0
topscrollRun:
Obserwuj w Google News

Marianna Schreiber o przegranej męża w wyborach. Mówi o rozbitej rodzinie

3 min. czytania
08.04.2024 10:40

Wybory samorządowe 2024 za nami, a pierwsze wyniki sondażowe wskazały nam ich efekt. Wiemy już między innymi, że Łukasz Schreiber nie zajmie fotela prezydenta Bydgoszczy. Co na to jego żona Marianna Schreiber, z którą polityk rozstał się w czasie kampanii wyborczej? Znamy jej stanowisko. 

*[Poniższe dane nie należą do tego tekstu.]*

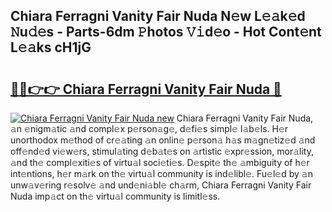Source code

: ## Chiara Ferragni Vanity Fair Nuda N𝚎w L𝚎𝚊k𝚎d 𝙽u𝚍𝚎s - Parts-6dm 𝙿hotos 𝚅𝚒d𝚎o - Hot Cont𝚎nt L𝚎𝚊ks cH1jG

# <h2><a href="http://kv3027r.teov.top/?on=Chiara+Ferragni+Vanity+Fair+Nuda">🔗🔗👉👉 Chiara Ferragni Vanity Fair Nuda 🔗</a></h2>

[![Chiara Ferragni Vanity Fair Nuda new](https://i.imgur.com/QqkWNDz.gif)](http://kv3027r.teov.top/?on=Chiara+Ferragni+Vanity+Fair+Nuda)
Chiara Ferragni Vanity Fair Nuda, 𝚊n 𝚎nigm𝚊tic 𝚊nd compl𝚎x p𝚎rson𝚊g𝚎, d𝚎fi𝚎s simpl𝚎 l𝚊b𝚎ls. H𝚎r unorthodox m𝚎thod of cr𝚎𝚊ting 𝚊n onlin𝚎 p𝚎rson𝚊 h𝚊s m𝚊gn𝚎tiz𝚎d 𝚊nd off𝚎nd𝚎d vi𝚎w𝚎rs, stimul𝚊ting d𝚎b𝚊t𝚎s on 𝚊rtistic 𝚎xpr𝚎ssion, mor𝚊lity, 𝚊nd th𝚎 compl𝚎xiti𝚎s of virtu𝚊l soci𝚎ti𝚎s. D𝚎spit𝚎 th𝚎 𝚊mbiguity of h𝚎r int𝚎ntions, h𝚎r m𝚊rk on th𝚎 virtu𝚊l community is ind𝚎libl𝚎. Fu𝚎l𝚎d by 𝚊n unw𝚊v𝚎ring r𝚎solv𝚎 𝚊nd und𝚎ni𝚊bl𝚎 ch𝚊rm, Chiara Ferragni Vanity Fair Nuda imp𝚊ct on th𝚎 virtu𝚊l community is limitl𝚎ss.
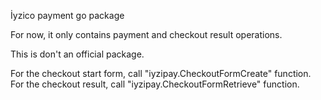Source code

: İyzico payment go package

For now, it only contains payment and checkout result operations.

This is don't an official package.

For the checkout start form, call "iyzipay.CheckoutFormCreate" function. <br>
For the checkout result, call "iyzipay.CheckoutFormRetrieve" function.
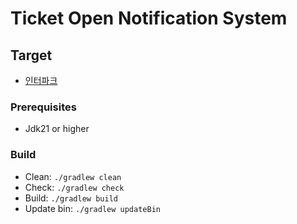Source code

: # Ticket Open Notification System

## Target

- [인터파크](https://tickets.interpark.com/contents/notice)

### Prerequisites

- Jdk21 or higher

### Build

- Clean: `./gradlew clean`
- Check: `./gradlew check`
- Build: `./gradlew build`
- Update bin: `./gradlew updateBin`
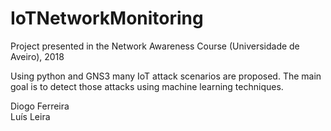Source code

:# IoTNetworkMonitoring

Project presented in the Network Awareness Course (Universidade de Aveiro), 2018

Using python and GNS3 many IoT attack scenarios are proposed.
The main goal is to detect those attacks using machine learning techniques.

Diogo Ferreira  
Luís Leira
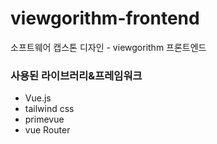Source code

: # viewgorithm-frontend
소프트웨어 캡스톤 디자인 - viewgorithm 프론트엔드

### 사용된 라이브러리&프레임워크
- Vue.js
- tailwind css
- primevue
- vue Router
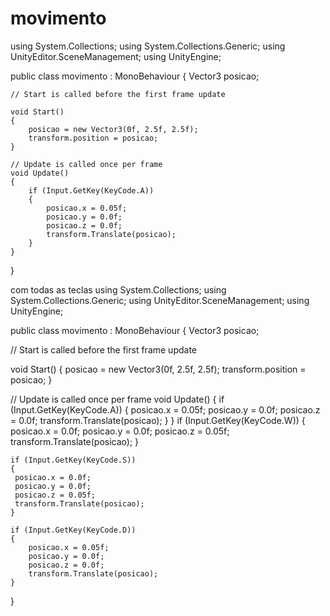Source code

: # movimento

using System.Collections;
using System.Collections.Generic;
using UnityEditor.SceneManagement;
using UnityEngine;

public class movimento : MonoBehaviour
{
    Vector3 posicao;

    // Start is called before the first frame update

    void Start()
    {
        posicao = new Vector3(0f, 2.5f, 2.5f);
        transform.position = posicao;
    }

    // Update is called once per frame
    void Update()
    {
        if (Input.GetKey(KeyCode.A))
        {
            posicao.x = 0.05f;
            posicao.y = 0.0f;
            posicao.z = 0.0f;
            transform.Translate(posicao);
        }
    }
}


com todas as teclas
using System.Collections; using System.Collections.Generic; using UnityEditor.SceneManagement; using UnityEngine;

public class movimento : MonoBehaviour { Vector3 posicao;

// Start is called before the first frame update

void Start()
{
    posicao = new Vector3(0f, 2.5f, 2.5f);
    transform.position = posicao;
}

// Update is called once per frame
void Update()
{
    if (Input.GetKey(KeyCode.A))
    {
        posicao.x = 0.05f;
        posicao.y = 0.0f;
        posicao.z = 0.0f;
        transform.Translate(posicao);
    }
}
    if (Input.GetKey(KeyCode.W))
    {
    posicao.x = 0.0f;
    posicao.y = 0.0f;
    posicao.z = 0.05f;
    transform.Translate(posicao);
    }

    if (Input.GetKey(KeyCode.S))
    {
     posicao.x = 0.0f;
     posicao.y = 0.0f;
     posicao.z = 0.05f;
     transform.Translate(posicao);
    }
    
    if (Input.GetKey(KeyCode.D))
    {
        posicao.x = 0.05f;
        posicao.y = 0.0f;
        posicao.z = 0.0f;
        transform.Translate(posicao);
    }

}
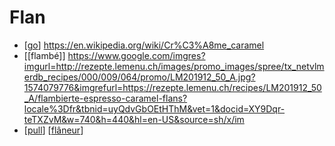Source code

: # Flan

- [[go]] https://en.wikipedia.org/wiki/Cr%C3%A8me_caramel
- [[flambé]] https://www.google.com/imgres?imgurl=http://rezepte.lemenu.ch/images/promo_images/spree/tx_netvlmerdb_recipes/000/009/064/promo/LM201912_50_A.jpg?1574079776&imgrefurl=https://rezepte.lemenu.ch/recipes/LM201912_50_A/flambierte-espresso-caramel-flans?locale%3Dfr&tbnid=uyQdvGbOEtHThM&vet=1&docid=XY9Dqr-teTXZvM&w=740&h=440&hl=en-US&source=sh/x/im
- [[pull]] [[flâneur]]


[//begin]: # "Autogenerated link references for markdown compatibility"
[go]: go "Go"
[pull]: pull "Pull"
[flâneur]: flâneur "Flâneur"
[//end]: # "Autogenerated link references"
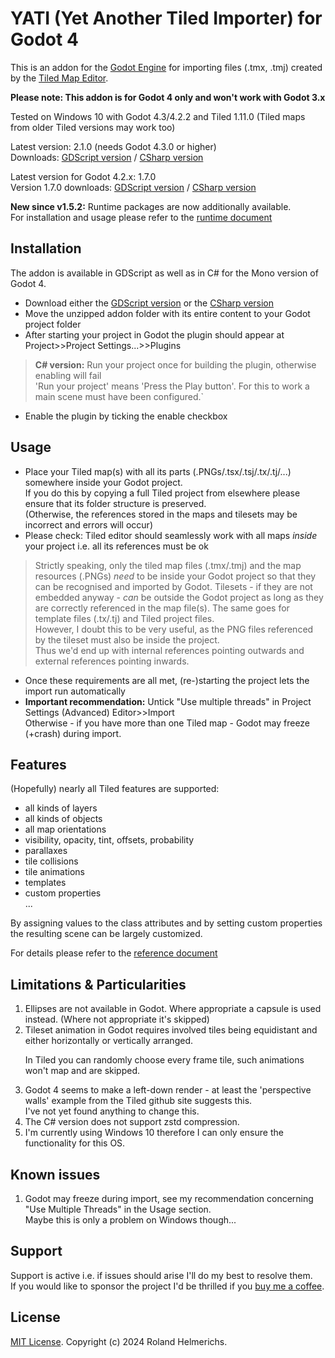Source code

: # YATI (Yet Another Tiled Importer) for Godot 4

This is an addon for the [Godot Engine](https://godotengine.org) for importing files (.tmx, .tmj)
created by the [Tiled Map Editor](http://www.mapeditor.org).

**Please note: This addon is for Godot 4 only and won't work with Godot 3.x**

Tested on Windows 10 with Godot 4.3/4.2.2 and Tiled 1.11.0 (Tiled maps from older Tiled versions may work too)

Latest version: 2.1.0 (needs Godot 4.3.0 or higher)  
Downloads: [GDScript version](../../releases/download/v2.1.0/v2.1.0-gdscript.zip) / [CSharp version](../../releases/download/v2.1.0/v2.1.0-csharp.zip)

Latest version for Godot 4.2.x: 1.7.0  
Version 1.7.0 downloads: [GDScript version](../../releases/download/v1.7.0/v1.7.0-gdscript.zip) / [CSharp version](../../releases/download/v1.7.0/v1.7.0-csharp.zip)

**New since v1.5.2:** Runtime packages are now additionally available.  
For installation and usage please refer to the [runtime document](Runtime.md)

## Installation

The addon is available in GDScript as well as in C# for the Mono version of Godot 4.

- Download either the [GDScript version](../../releases/download/v2.1.0/v2.1.0-gdscript.zip) or the [CSharp version](../../releases/download/v2.1.0/v2.1.0-csharp.zip)
- Move the unzipped addon folder with its entire content to your Godot project folder
- After starting your project in Godot the plugin should appear at Project>>Project Settings...>>Plugins

>**C# version:** Run your project once for building the plugin, otherwise enabling will fail  
'Run your project' means 'Press the Play button'. For this to work a main scene must have been configured.`

- Enable the plugin by ticking the enable checkbox

## Usage

- Place your Tiled map(s) with all its parts (.PNGs/.tsx/.tsj/.tx/.tj/...) somewhere inside your Godot project.    
  If you do this by copying a full Tiled project from elsewhere please ensure that its folder structure is preserved.  
  (Otherwise, the references stored in the maps and tilesets may be incorrect and errors will occur)
- Please check: Tiled editor should seamlessly work with all maps *inside* your project i.e. all its references must be ok

> Strictly speaking, only the tiled map files (.tmx/.tmj) and the map resources (.PNGs) *need* to be inside your Godot project so that they can be recognised and imported by Godot.
Tilesets - if they are not embedded anyway - *can* be outside the Godot project as long as they are correctly referenced in the map file(s).
The same goes for template files (.tx/.tj) and Tiled project files.  
However, I doubt this to be very useful, as the PNG files referenced by the tileset must also be inside the project.  
Thus we'd end up with internal references pointing outwards and external references pointing inwards.

- Once these requirements are all met, (re-)starting the project lets the import run automatically
- **Important recommendation:** Untick "Use multiple threads" in Project Settings (Advanced) Editor>>Import  
Otherwise - if you have more than one Tiled map - Godot may freeze (+crash) during import.

## Features

(Hopefully) nearly all Tiled features are supported:
- all kinds of layers
- all kinds of objects
- all map orientations 
- visibility, opacity, tint, offsets, probability
- parallaxes
- tile collisions
- tile animations
- templates
- custom properties  
...

By assigning values to the class attributes and by setting custom properties the resulting scene can be largely customized.

For details please refer to the [reference document](Reference.md)

## Limitations & Particularities

1. Ellipses are not available in Godot. Where appropriate a capsule is used instead. (Where not appropriate it's skipped)
2. Tileset animation in Godot requires involved tiles being equidistant and either horizontally or vertically arranged.<p>
In Tiled you can randomly choose every frame tile, such animations won't map and are skipped.
3. Godot 4 seems to make a left-down render - at least the 'perspective walls' example from the Tiled github site suggests this.  
I've not yet found anything to change this.
4. The C# version does not support zstd compression.
5. I'm currently using Windows 10 therefore I can only ensure the functionality for this OS.

## Known issues

1. Godot may freeze during import, see my recommendation concerning "Use Multiple Threads" in the Usage section.  
Maybe this is only a problem on Windows though...

## Support

Support is active i.e. if issues should arise I'll do my best to resolve them.<br>
If you would like to sponsor the project I'd be thrilled if you [buy me a coffee](https://www.buymeacoffee.com/kiamo2).

## License
[MIT License](LICENSE). Copyright (c) 2024 Roland Helmerichs.
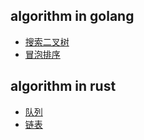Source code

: ## algorithm in golang
* [搜索二叉树](https://github.com/elvin-du/algorithm/edit/master/BinarySearchTree.go)
* [冒泡排序](./BubbleSort.go)

## algorithm in rust

* [队列](https://github.com/elvin-du/algorithm/blob/master/queue.rs)
* [链表]()
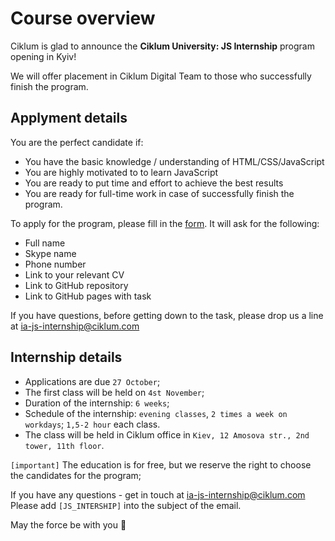 # Course overview

Ciklum is glad to announce the **Ciklum University: JS Internship** program opening in Kyiv!

We will offer placement in Ciklum Digital Team to those who successfully finish the program.

## Applyment details
 
You are the perfect candidate if:
- You have the basic knowledge / understanding of HTML/CSS/JavaScript
- You are highly motivated to to learn JavaScript
- You are ready to put time and effort to achieve the best results
- You are ready for full-time work in case of successfully finish the program.

To apply for the program, please fill in the [form](https://forms.gle/v1u3kPg4HM2RJ8DP9). It will ask for the following:
- Full name
- Skype name
- Phone number
- Link to your relevant CV
- Link to GitHub repository
- Link to GitHub pages with task
 
If you have questions, before getting down to the task, please drop us a line at ia-js-internship@ciklum.com

## Internship details
- Applications are due `27 October`;
- The first class will be held on `4st November`;
- Duration of the internship: `6 weeks`;
- Schedule of the internship: `evening classes`, `2 times a week on workdays`; `1,5-2 hour` each class.
- The class will be held in Ciklum office in `Kiev, 12 Amosova str., 2nd tower, 11th floor`.

`[important]` The education is for free, but we reserve the right to choose the candidates for the program;
 
If you have any questions - get in touch at ia-js-internship@ciklum.com
Please add `[JS_INTERSHIP]` into the subject of the email.
 
May the force be with you 🙌

 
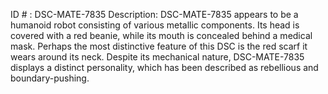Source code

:ID # : DSC-MATE-7835
Description: DSC-MATE-7835 appears to be a humanoid robot consisting of various metallic components. Its head is covered with a red beanie, while its mouth is concealed behind a medical mask. Perhaps the most distinctive feature of this DSC is the red scarf it wears around its neck. Despite its mechanical nature, DSC-MATE-7835 displays a distinct personality, which has been described as rebellious and boundary-pushing.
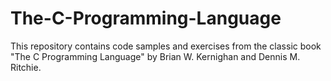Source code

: # The-C-Programming-Language
This repository contains code samples and exercises from the classic book "The C Programming Language" by Brian W. Kernighan and Dennis M. Ritchie.
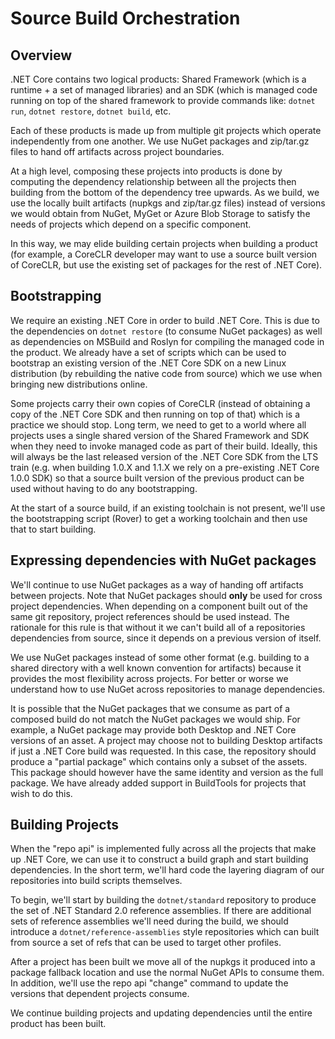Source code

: # Source Build Orchestration

## Overview

.NET Core contains two logical products: Shared Framework (which is a runtime +
a set of managed libraries) and an SDK (which is managed code running on top of
the shared framework to provide commands like: `dotnet run`, `dotnet restore`,
`dotnet build`, etc.

Each of these products is made up from multiple git projects which operate
independently from one another. We use NuGet packages and zip/tar.gz files to
hand off artifacts across project boundaries.

At a high level, composing these projects into products is done by computing the
dependency relationship between all the projects then building from the bottom
of the dependency tree upwards. As we build, we use the locally built artifacts
(nupkgs and zip/tar.gz files) instead of versions we would obtain from NuGet, MyGet or
Azure Blob Storage to satisfy the needs of projects which depend on a specific
component.

In this way, we may elide building certain projects when building a product (for
example, a CoreCLR developer may want to use a source built version of CoreCLR,
but use the existing set of packages for the rest of .NET Core).

## Bootstrapping

We require an existing .NET Core in order to build .NET Core. This is due to the
dependencies on `dotnet restore` (to consume NuGet packages) as well as
dependencies on MSBuild and Roslyn for compiling the managed code in the
product. We already have a set of scripts which can be used to bootstrap an
existing version of the .NET Core SDK on a new Linux distribution (by rebuilding
the native code from source) which we use when bringing new distributions
online.

Some projects carry their own copies of CoreCLR (instead of obtaining a copy of
the .NET Core SDK and then running on top of that) which is a practice we should
stop. Long term, we need to get to a world where all projects uses a single
shared version of the Shared Framework and SDK when they need to invoke managed
code as part of their build. Ideally, this will always be the last released
version of the .NET Core SDK from the LTS train (e.g. when building 1.0.X and
1.1.X we rely on a pre-existing .NET Core 1.0.0 SDK) so that a source built
version of the previous product can be used without having to do any
bootstrapping.

At the start of a source build, if an existing toolchain is not present, we'll
use the bootstrapping script (Rover) to get a working toolchain and then use
that to start building.

## Expressing dependencies with NuGet packages

We'll continue to use NuGet packages as a way of handing off artifacts between
projects. Note that NuGet packages should **only** be used for cross project
dependencies. When depending on a component built out of the same git
repository, project references should be used instead. The rationale for this
rule is that without it we can't build all of a repositories dependencies from
source, since it depends on a previous version of itself.

We use NuGet packages instead of some other format (e.g. building to a shared
directory with a well known convention for artifacts) because it provides the
most flexibility across projects. For better or worse we understand how to use
NuGet across repositories to manage dependencies.

It is possible that the NuGet packages that we consume as part of a composed
build do not match the NuGet packages we would ship. For example, a NuGet
package may provide both Desktop and .NET Core versions of an asset. A project
may choose not to building Desktop artifacts if just a .NET Core build was
requested. In this case, the repository should produce a "partial package" which
contains only a subset of the assets. This package should however have the same
identity and version as the full package. We have already added support in
BuildTools for projects that wish to do this.

## Building Projects

When the "repo api" is implemented fully across all the projects that make up
.NET Core, we can use it to construct a build graph and start building
dependencies. In the short term, we'll hard code the layering diagram of our
repositories into build scripts themselves.

To begin, we'll start by building the `dotnet/standard` repository to produce
the set of .NET Standard 2.0 reference assemblies. If there are additional sets
of reference assemblies we'll need during the build, we should introduce a
`dotnet/reference-assemblies` style repositories which can built from source a
set of refs that can be used to target other profiles.

After a project has been built we move all of the nupkgs it produced into a
package fallback location and use the normal NuGet APIs to consume them. In
addition, we'll use the repo api "change" command to update the versions that
dependent projects consume.

We continue building projects and updating dependencies until the entire product
has been built.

Marianna Schreiber o przegranej męża w wyborach. Mówi o rozbitej rodzinie
fot. instagram.com/marysiaschreiber

Nie było tajemnicą, że Marianna i Łukasz Schreiberowie przez pewien okres swojego małżeństwa reprezentowali odmienne postawy ideologiczne i polityczne. Dość długo jednak Schreiberom udawało się znajdować w tym wszystkim nić porozumienia, jednak gdy Marianna zdecydowała się na dołączenie do grona frak fighterów oraz przyjęła walkę ze starszą od siebie o 20 lat patostreamerką cierpiącą na chorobę alkoholową, sprawy nieco się zmieniły.

Zobacz także

Łukasz Schreiber przegrał wybory samorządowe

Łukasz Schreiber o stanowisko prezydenta Bydgoszczy ubiegał się z listy Komitetu Wyborczego Wyborców Bydgoska Prawica. Według obecnych sondażowych wyników zgromadził 28,68 % głosów, podczas gdy jego największy rywal, ubiegający się o reelekcję Rafał Bruski z Koalicji Obywatelskiej zdobył 53,52 %. W Bydgoszczy nie będzie więc drugiej tury wyborów, a Łukasz Schreiber musi zadowolić się, póki co, byciem posłem. 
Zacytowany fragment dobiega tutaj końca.